Give back exactly the lines of the data below, starting with the line that has "[Bowen PE Microsite" and going on through the line that has "### ASSESSMENT".

Stored data
============

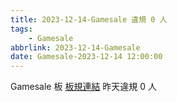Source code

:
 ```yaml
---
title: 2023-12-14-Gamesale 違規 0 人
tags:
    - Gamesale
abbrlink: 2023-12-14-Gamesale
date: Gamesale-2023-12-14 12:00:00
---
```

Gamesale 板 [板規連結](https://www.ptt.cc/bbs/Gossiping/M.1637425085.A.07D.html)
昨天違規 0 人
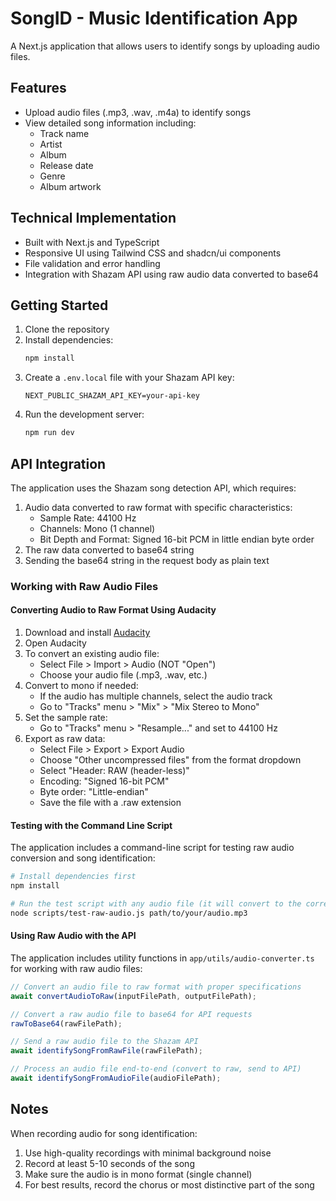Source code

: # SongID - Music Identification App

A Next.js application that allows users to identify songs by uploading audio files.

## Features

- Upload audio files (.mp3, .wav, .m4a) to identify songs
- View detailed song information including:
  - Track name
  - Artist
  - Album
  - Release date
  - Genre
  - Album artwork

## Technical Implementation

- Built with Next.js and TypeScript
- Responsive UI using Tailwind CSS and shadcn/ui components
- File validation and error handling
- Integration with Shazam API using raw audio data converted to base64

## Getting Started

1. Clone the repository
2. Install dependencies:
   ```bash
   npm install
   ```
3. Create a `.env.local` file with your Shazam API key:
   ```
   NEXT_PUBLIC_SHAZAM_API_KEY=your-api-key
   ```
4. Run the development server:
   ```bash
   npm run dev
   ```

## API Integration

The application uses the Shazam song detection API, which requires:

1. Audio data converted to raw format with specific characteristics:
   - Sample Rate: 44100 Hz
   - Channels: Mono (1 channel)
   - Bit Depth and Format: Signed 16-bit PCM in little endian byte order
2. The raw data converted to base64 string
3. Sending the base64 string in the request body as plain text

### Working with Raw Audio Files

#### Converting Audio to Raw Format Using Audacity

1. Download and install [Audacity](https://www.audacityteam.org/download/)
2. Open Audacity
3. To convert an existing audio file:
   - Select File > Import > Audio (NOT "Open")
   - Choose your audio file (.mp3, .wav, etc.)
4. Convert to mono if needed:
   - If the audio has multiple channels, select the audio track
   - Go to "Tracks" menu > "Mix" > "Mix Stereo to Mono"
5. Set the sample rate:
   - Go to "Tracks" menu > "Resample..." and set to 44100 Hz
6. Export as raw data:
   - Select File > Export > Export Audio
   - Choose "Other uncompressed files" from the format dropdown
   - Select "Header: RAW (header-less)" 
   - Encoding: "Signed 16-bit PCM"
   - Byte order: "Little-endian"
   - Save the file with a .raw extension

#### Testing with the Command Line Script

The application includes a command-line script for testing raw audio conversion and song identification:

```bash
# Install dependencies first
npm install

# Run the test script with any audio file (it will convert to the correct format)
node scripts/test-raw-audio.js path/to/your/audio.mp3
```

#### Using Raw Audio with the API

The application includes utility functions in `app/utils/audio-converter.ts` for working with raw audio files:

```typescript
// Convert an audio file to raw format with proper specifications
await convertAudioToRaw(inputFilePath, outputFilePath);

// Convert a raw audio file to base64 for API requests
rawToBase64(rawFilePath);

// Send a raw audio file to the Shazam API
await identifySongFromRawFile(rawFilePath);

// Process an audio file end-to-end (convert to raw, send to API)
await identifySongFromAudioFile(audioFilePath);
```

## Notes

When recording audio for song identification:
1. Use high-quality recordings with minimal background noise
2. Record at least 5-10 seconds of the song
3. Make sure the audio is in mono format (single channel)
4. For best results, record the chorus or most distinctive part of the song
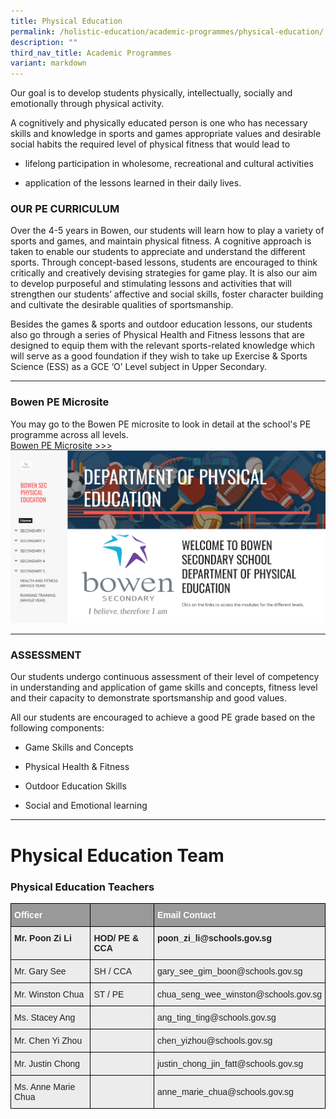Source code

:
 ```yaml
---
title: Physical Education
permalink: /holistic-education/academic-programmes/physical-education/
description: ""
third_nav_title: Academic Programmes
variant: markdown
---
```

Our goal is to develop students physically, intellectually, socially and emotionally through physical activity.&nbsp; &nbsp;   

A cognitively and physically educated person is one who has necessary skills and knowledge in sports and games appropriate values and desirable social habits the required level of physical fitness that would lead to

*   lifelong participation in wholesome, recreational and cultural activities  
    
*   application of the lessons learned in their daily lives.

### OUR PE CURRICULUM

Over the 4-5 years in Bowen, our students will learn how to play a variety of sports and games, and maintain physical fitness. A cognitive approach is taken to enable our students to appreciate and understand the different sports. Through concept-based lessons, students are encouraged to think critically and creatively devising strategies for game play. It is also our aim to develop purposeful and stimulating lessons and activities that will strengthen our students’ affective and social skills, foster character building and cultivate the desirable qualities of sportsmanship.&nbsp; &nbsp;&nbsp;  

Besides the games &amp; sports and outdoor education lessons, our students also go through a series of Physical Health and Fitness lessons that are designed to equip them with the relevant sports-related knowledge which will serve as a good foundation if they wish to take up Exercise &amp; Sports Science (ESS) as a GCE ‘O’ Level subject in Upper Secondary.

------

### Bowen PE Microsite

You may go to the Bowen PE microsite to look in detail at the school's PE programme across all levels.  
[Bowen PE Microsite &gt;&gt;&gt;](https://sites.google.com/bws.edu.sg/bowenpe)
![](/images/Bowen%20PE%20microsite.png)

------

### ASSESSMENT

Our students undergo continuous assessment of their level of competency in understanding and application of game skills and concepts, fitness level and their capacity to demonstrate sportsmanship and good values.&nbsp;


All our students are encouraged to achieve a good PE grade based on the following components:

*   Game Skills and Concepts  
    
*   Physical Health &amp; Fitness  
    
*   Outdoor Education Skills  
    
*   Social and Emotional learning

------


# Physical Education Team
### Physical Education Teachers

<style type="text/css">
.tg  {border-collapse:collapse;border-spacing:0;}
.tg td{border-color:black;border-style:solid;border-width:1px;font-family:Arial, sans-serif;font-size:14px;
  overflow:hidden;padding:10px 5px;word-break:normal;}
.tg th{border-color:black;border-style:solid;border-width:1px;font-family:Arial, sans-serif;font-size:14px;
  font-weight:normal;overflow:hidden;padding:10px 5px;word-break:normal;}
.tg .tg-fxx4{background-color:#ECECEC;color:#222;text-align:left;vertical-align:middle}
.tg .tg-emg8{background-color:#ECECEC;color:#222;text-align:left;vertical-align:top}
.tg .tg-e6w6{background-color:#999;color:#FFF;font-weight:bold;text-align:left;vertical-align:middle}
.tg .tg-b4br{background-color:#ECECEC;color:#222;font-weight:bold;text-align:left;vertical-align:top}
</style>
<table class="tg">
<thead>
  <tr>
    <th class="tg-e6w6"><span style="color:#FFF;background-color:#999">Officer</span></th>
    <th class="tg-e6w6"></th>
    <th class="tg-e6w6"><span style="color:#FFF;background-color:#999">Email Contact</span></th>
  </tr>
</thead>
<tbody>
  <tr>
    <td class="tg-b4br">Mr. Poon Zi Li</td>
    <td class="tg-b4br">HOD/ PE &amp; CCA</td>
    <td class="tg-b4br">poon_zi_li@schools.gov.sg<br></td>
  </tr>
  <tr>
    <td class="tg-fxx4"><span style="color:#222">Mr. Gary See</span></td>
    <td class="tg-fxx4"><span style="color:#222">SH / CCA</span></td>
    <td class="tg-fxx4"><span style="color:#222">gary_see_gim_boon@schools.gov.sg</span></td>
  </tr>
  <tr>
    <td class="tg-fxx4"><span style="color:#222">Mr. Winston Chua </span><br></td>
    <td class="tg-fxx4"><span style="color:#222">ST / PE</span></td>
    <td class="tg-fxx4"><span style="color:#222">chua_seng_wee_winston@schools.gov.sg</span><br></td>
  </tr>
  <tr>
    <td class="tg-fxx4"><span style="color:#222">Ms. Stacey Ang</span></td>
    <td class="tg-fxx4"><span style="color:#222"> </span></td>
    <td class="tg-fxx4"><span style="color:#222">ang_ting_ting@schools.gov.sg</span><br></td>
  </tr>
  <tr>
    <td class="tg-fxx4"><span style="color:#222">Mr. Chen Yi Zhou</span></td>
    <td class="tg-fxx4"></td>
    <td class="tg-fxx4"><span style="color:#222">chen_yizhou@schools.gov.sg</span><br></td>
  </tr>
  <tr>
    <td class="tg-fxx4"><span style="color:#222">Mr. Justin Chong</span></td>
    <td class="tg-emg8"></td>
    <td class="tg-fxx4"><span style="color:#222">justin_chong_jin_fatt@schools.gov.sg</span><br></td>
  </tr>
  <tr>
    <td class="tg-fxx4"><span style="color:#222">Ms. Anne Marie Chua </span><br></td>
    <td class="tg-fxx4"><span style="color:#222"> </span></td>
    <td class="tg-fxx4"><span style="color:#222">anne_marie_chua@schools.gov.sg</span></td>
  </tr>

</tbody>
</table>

============

EXERCISE OUTPUT →
[Bowen PE Microsite &gt;&gt;&gt;](https://sites.google.com/bws.edu.sg/bowenpe)
![](/images/Bowen%20PE%20microsite.png)

------

### ASSESSMENT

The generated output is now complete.